Despite the heavier workload of dealing with COVID-19, it’s more important than ever to provide data feedback by surveillance on Enterococcus, S aureus, Klebsiella, Acinetobacter, Pseudomonas and Enterobacter spp., according to Dexter et al. Cleaning and other processes, these physicians write, significantly reduce the transmission of pathogenic bacteria and viruses—particularly important for a virus like SARS-CoV-2, which can survive for at least three days on a variety of materials, including stainless steel and plastic.14

Two categories—patients with hospital-acquired COVID-19 infection and healthcare personnel with occupationally acquired COVID-19—are new metrics that require monitoring, say McMullen and her co-authors. The definitions are not clear yet, they add, due to the mass of unknowns swirling around COVID-19, but determining the definitions should be a priority for the infection prevention field. Infection preventionists should take action now, they urge, to prevent some of these anticipated health outcomes. They should encourage continual focus on proven best practices for CLABSI and CAUTI prevention, and prioritize IP observation of invasive procedures.

As the pandemic seems not to abate, patients will start to present to the hospital after delaying crucial primary and preventive care visits, meaning sicker non– COVID-19 infected patients, with the potential for increased CLABSI and CAUTI rates. Patients selected for the first non-emergent surgeries will also be at higher risk of infection, which may lead to higher rates of SSIs.9

In other words, despite this new threat, and despite the reprieve from data reporting, now is not the time to let surveillance of the “old familiar” HAIs slip.

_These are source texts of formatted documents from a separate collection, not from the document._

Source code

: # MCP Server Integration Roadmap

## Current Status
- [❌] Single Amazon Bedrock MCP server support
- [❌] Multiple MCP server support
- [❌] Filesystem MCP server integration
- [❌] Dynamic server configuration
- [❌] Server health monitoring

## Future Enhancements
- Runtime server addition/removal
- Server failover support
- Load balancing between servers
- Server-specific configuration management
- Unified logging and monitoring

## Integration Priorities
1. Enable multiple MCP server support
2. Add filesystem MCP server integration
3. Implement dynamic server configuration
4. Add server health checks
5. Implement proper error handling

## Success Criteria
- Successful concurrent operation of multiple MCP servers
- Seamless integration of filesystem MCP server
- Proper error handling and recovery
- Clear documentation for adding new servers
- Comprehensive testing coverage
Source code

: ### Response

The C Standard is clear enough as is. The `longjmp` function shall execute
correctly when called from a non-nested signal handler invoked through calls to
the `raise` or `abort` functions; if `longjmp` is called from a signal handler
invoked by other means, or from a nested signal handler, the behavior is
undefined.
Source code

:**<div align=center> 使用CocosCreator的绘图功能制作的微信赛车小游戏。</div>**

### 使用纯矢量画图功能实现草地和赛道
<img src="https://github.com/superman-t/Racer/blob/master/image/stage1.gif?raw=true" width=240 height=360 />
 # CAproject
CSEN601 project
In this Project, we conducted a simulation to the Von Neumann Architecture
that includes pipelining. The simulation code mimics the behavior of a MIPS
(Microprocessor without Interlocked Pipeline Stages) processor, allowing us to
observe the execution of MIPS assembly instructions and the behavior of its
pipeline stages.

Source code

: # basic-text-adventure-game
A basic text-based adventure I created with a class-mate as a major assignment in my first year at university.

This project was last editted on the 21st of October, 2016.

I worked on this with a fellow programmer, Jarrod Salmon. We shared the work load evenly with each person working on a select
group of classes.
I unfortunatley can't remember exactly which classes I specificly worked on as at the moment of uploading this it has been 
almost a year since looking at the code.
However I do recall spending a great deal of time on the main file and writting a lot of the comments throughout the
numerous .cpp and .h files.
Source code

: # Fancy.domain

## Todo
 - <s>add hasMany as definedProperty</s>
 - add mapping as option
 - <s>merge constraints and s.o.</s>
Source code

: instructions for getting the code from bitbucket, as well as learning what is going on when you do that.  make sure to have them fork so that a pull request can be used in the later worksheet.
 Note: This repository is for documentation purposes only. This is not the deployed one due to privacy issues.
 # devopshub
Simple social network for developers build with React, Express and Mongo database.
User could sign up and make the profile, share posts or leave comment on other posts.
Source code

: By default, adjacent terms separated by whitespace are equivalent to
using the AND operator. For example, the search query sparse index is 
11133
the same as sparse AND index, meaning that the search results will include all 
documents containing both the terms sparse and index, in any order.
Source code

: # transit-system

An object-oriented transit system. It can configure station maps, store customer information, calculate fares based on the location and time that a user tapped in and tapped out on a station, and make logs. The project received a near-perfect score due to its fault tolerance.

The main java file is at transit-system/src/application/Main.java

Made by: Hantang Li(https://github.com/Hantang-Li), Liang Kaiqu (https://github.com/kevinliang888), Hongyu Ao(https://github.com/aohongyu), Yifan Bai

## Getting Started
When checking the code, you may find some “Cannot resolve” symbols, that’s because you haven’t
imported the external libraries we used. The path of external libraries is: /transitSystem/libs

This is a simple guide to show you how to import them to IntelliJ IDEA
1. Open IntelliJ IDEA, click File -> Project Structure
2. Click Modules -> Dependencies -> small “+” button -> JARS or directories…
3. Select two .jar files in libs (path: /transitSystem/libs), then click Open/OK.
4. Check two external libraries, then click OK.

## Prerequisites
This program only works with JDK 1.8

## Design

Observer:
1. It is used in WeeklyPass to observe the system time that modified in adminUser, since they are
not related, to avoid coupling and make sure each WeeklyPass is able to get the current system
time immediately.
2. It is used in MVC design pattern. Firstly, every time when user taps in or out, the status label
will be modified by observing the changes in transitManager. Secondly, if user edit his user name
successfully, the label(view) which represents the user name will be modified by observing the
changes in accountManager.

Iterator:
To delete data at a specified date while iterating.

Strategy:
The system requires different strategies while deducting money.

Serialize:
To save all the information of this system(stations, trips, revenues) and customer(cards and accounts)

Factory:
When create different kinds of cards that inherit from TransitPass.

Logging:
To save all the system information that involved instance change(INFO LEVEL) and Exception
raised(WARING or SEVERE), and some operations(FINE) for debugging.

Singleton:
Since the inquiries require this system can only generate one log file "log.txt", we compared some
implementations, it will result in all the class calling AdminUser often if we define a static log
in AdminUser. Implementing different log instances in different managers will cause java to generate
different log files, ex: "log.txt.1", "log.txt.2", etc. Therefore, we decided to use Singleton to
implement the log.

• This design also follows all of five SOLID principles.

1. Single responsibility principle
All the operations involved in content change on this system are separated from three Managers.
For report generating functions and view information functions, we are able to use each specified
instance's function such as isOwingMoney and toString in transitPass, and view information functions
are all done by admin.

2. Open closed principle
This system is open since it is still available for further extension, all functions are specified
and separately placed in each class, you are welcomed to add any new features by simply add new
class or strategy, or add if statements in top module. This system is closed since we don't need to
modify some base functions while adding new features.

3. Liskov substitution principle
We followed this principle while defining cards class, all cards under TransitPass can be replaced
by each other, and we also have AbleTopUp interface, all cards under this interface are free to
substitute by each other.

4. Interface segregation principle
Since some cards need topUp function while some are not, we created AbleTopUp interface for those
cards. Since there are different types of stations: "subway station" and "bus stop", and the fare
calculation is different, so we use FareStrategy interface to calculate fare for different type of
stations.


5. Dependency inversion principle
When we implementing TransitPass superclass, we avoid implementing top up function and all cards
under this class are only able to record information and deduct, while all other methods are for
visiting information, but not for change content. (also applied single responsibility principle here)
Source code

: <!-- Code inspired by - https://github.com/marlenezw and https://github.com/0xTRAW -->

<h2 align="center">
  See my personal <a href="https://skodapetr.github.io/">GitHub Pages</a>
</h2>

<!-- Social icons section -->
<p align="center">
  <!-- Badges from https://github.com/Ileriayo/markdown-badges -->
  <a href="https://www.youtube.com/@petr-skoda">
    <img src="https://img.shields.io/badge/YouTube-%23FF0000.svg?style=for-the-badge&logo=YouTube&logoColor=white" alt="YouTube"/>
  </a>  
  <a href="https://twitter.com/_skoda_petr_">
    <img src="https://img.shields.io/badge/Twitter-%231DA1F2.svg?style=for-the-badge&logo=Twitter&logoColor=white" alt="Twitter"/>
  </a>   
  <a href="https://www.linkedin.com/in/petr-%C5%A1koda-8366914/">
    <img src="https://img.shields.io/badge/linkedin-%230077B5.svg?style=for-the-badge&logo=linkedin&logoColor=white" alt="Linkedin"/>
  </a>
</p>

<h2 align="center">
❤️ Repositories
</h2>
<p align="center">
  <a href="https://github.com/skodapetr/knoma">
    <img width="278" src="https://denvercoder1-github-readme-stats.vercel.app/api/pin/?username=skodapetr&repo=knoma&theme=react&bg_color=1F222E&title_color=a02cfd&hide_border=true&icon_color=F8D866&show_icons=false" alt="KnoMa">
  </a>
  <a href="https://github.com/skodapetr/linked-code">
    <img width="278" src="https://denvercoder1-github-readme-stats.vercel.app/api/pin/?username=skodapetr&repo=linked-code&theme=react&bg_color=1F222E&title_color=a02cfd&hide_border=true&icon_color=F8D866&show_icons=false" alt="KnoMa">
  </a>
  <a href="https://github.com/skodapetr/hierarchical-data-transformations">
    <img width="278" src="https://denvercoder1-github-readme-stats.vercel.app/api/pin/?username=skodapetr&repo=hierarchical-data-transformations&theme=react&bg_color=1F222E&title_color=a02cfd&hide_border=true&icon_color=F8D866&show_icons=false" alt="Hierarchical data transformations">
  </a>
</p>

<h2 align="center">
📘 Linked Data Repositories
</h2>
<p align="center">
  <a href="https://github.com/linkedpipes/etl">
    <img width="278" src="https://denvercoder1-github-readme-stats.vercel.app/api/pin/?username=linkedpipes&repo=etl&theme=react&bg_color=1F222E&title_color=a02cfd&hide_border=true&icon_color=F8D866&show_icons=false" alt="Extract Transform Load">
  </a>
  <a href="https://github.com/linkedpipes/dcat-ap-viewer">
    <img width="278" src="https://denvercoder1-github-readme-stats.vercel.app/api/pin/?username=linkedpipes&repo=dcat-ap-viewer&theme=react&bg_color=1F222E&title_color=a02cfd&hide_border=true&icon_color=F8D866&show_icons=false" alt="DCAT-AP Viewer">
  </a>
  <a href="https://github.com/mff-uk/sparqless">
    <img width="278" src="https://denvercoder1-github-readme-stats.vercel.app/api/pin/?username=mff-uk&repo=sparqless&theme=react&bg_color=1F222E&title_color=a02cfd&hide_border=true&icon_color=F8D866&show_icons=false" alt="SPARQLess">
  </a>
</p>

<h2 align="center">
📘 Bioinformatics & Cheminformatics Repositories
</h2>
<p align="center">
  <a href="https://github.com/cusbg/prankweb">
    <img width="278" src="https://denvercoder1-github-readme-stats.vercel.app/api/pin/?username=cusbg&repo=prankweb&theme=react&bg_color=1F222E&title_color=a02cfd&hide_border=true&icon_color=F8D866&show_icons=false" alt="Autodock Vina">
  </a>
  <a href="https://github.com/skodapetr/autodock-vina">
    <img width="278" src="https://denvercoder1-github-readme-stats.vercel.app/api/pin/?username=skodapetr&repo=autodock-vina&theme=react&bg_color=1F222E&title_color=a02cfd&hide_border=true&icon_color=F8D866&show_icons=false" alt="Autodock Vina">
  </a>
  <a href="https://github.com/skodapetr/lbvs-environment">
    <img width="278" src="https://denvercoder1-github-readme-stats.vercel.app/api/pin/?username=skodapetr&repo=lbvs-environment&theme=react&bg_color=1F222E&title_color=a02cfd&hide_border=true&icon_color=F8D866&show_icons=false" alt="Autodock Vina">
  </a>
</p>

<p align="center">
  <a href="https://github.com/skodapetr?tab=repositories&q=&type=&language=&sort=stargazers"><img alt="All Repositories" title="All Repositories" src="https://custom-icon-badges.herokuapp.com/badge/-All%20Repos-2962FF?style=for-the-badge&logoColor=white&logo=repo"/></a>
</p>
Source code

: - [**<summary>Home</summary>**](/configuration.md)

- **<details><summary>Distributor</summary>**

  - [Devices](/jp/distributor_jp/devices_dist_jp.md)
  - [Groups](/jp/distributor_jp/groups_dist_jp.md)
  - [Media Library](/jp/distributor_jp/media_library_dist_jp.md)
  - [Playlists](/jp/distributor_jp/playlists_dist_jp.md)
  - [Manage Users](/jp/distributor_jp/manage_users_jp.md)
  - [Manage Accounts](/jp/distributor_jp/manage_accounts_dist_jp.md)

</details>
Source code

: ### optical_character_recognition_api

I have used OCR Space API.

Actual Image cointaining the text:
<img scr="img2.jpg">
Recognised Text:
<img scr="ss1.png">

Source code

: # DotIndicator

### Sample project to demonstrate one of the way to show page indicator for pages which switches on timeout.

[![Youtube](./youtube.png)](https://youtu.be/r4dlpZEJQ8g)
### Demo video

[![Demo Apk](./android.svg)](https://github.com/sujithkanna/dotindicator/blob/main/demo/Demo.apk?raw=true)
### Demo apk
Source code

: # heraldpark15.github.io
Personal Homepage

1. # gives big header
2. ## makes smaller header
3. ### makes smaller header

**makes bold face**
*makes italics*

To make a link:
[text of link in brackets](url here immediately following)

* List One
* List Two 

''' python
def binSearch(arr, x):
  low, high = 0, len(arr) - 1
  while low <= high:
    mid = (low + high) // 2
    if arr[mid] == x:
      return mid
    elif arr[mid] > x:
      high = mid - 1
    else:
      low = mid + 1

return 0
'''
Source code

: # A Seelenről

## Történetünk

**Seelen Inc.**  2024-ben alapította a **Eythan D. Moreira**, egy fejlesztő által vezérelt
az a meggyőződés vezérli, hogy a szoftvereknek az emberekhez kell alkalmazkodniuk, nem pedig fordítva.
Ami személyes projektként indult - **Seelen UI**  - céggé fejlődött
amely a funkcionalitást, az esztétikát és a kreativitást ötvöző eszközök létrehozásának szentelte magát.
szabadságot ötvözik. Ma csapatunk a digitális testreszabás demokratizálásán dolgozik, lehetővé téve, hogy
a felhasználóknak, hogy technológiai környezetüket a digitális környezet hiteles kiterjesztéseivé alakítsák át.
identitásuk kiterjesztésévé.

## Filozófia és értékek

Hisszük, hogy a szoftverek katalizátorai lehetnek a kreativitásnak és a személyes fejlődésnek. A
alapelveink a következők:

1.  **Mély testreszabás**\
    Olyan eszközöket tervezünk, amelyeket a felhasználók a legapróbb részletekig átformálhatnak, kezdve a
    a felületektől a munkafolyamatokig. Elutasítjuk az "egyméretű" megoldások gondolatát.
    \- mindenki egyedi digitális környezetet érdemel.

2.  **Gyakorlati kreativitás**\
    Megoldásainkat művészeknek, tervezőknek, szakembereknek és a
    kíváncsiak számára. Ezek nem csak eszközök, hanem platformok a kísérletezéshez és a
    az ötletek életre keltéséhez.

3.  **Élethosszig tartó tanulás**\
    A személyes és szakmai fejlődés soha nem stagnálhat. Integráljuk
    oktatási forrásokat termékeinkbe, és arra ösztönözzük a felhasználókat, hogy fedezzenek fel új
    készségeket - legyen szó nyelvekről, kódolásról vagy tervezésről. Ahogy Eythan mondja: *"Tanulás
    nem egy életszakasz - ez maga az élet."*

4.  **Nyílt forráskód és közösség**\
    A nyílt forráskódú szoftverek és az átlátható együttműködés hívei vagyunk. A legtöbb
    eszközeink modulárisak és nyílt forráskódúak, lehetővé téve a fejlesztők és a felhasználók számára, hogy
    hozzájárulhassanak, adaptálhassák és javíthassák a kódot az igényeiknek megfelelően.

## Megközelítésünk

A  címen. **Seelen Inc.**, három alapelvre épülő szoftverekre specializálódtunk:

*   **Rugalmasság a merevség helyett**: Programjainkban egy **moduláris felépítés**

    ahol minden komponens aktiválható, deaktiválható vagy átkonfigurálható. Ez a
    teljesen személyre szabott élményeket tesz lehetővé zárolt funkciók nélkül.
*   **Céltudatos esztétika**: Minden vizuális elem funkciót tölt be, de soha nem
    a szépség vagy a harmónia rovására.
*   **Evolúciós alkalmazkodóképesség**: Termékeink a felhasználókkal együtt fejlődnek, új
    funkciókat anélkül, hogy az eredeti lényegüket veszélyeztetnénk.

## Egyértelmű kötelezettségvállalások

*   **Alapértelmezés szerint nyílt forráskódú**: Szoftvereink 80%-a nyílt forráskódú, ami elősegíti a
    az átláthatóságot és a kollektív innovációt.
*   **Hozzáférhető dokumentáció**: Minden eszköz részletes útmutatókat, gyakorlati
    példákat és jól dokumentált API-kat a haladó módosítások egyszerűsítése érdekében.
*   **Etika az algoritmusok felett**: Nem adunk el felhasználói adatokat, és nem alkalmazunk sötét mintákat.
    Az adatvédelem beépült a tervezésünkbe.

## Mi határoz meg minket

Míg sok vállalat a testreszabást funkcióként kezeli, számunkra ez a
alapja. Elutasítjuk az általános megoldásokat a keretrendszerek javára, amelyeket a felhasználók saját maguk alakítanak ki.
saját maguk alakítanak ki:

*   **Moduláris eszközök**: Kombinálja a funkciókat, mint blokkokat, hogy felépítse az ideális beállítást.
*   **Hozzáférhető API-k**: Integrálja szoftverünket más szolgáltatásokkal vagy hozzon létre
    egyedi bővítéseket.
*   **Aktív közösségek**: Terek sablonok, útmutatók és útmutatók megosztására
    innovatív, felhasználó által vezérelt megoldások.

JAN DYER is a writer and editor specializing in clinical topics. She lives in Suffern, New York.

References

  1. US Department of Health and Human Services. National HAI targets & metrics. HHS website. https://health.gov/our-work/health-care-quality/health-care-associated-infections/targets-metrics. Accessed 07-20-20.
  2. Centers for Medicare and Medicaid Services. CMS announces relief for clinicians, providers, hospitals and facilities participating in quality reporting programs in response to COVID-19. CMS website. https://www.cms.gov/newsroom/press-releases/cms-announces-relief-clinicians-providers-hospitals-and-facilities-participating-quality-reporting. Accessed 07-20-20.
  3. Stevens MP, Doll M, Pryor R, et al. Commentary: Impact of COVID-19 on traditional healthcare-associated infection prevention efforts. Infect Control Hosp Epidemiol 2020; 1–2. doi:10.1017/ice.2020.141.
  4. Committee to Reduce Infection Deaths. Hospital Infection Reporting. https://hospitalinfection.org/resources/state-infection-laws/state-law-summary/. Accessed 07-20-20.
  5. Centers for Medicare and Medicaid Services. Hospital-Acquired Condition Reduction Program (HACRP). CMS website. https://www.cms.gov/Medicare/Medicare-Fee-for-Service-Payment/AcuteInpatientPPS/HAC-Reduction-Program. Accessed 07-20-20.
  6. 6. Medicare.gov. Hospital Compare CMS website. https://www.medicare.gov/hospitalcompare/About/What-Is-HOS.html. Accessed 07-20-20.
  7. Leapfrog Group. 20 years after “To Err Is Human,” Leapfrog Hospital Safety Grades prove transparency can save lives. Leapfrog Group website. https://www.hospitalsafetygrade.org/about-our-movement/newsroom/display/807485. Accessed 07-20-20.
  8. Centers for Disease Control and Prevention. HAI Data. CDC website. https://www.cdc.gov/hai/data/index.html. Accessed 07-20-20.
  9. McMullen KM, Smith BA, Rebman T. Impact of SARS-CoV-2 on hospital-acquired infection rates in the United States: Predictions and early results. Am J Infect Control. 2020 Jul 2 doi:10.1016/j.ajic.2020.06.209 [Epub ahead of print].
  10. Spigliaga P. COVID-19 and Clostridioides difficile infection (CDI): Possible implications for elderly patients. Anaerobe. 2020;64. Published online 2020 Jun 25. doi:10.1016/j.anaerobe.2020.102233.
  11. Giacobbe DR, Battaglini D, Ball L, et al. Bloodstream infections in critically ill patients with COVID-19. Eur J Clin Invest. 2020;46(2): 266–284. doi.org/10.1111/eci.13319.
  12. Sepulveda J, Westblade LF, Whittier S, et al. Bacteremia and blood culture utilization during COVID-19 surge in New York City. J Clin Microbiol. doi:10.1128/JCM.00875-20.
  13. Zhou Q, Gao Y, Wang X, and others. Nosocomial infections among patients with COVID-19, SARS and MERS: A rapid review and meta-analysis. Ann Transl Med. 2020; 8(10): 629. doi:10.21037/atm-20-3324.
  14. Dexter F, Elhakim M, Loftus RW, Seering MS, Epstein RH. Strategies for daily operating room management of ambulatory surgery centers following resolution of the acute phase of the COVID-19 pandemic. J Clin Anesth. 2020;64 https://www.ncbi.nlm.nih.gov/pmc/articles/PMC7188624/pdf/main.pdf. Accessed 07-20-20.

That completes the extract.